Configuration PBT with the Pred-Prey-Grass Environment
Hyperparameter settings
-
"Initialization" ->
.training(...)
→ defines defaults inside the PPOConfig builder. -
"Reset" ->
param_space
→ overrides those values when a trial starts. -
"At runtime" ->
hyperparam_mutations
→ allows them to change later during PBT exploitation/exploration.
That means:
-
If you only use
.training(...)
, your runs are fixed. -
If you add
param_space
, those.training(...)
values get replaced per trial. -
If you also add
hyperparam_mutations
, then PBT will mutate them dynamically.
Example snippets:
.training(
# These params are tuned from a fixed starting value.

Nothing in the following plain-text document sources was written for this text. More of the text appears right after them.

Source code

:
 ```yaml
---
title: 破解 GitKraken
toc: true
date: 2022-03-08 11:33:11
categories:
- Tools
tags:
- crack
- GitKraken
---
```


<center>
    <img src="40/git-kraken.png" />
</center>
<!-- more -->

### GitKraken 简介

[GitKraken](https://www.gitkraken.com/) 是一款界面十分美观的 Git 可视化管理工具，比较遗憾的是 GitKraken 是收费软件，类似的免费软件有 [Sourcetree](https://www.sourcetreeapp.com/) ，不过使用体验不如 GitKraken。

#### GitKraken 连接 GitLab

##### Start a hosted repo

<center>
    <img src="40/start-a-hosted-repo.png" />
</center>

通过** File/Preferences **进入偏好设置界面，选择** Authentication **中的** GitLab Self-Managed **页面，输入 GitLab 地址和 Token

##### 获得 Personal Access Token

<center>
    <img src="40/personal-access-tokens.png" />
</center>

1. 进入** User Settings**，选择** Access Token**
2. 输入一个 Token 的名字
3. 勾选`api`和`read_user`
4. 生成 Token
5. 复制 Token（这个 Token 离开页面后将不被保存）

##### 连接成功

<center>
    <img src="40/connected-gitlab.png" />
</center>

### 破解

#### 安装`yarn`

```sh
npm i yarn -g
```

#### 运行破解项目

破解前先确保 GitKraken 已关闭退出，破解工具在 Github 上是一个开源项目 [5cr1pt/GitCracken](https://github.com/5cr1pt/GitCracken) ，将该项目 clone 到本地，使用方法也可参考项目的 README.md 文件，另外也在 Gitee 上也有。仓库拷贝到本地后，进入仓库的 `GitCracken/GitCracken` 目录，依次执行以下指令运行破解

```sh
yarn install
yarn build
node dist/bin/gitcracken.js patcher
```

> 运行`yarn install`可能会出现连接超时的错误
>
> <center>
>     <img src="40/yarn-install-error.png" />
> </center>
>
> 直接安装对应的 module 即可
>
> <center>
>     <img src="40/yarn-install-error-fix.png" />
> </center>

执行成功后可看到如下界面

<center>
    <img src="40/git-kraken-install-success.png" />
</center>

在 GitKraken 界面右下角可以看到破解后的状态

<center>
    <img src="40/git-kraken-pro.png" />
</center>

clip_param=config_ppo["clip_param"],
lr=config_ppo["lr"],
entropy_coeff=config_ppo["entropy_coeff"],
# set safe defaults; will be overridden per-trial
num_epochs=config_ppo["num_epochs"],
minibatch_size=config_ppo["minibatch_size"],
train_batch_size_per_learner=config_ppo["train_batch_size_per_learner"],
)
param_space = {
"algo_config": ppo_config, # base template
# ← tunables live at top-level so Tune can sample them
"lr": tune.choice(config_ppo["pbt_lr_choices"]),
"clip_param": tune.uniform(*config_ppo["pbt_clip_range"]),
"entropy_coeff": tune.choice(config_ppo["pbt_entropy_choices"]),
"num_epochs": tune.choice(config_ppo["pbt_num_epochs_range"]),
"minibatch_size": tune.choice(config_ppo["pbt_minibatch_choices"]),
"train_batch_size_per_learner": tune.choice(config_ppo["pbt_train_batch_size_choices"]),
}
hyperparam_mutations = {
"lr": config_ppo["pbt_lr_choices"],
"clip_param": lambda: random.uniform(*config_ppo["pbt_clip_range"]),
"entropy_coeff": config_ppo["pbt_entropy_choices"],
"num_epochs": lambda: random.randint(*config_ppo["pbt_num_epochs_range"]),
"minibatch_size": lambda: random.choice(config_ppo["pbt_minibatch_choices"]),
"train_batch_size_per_learner": lambda: random.choice(config_ppo["pbt_train_batch_size_choices"]),
}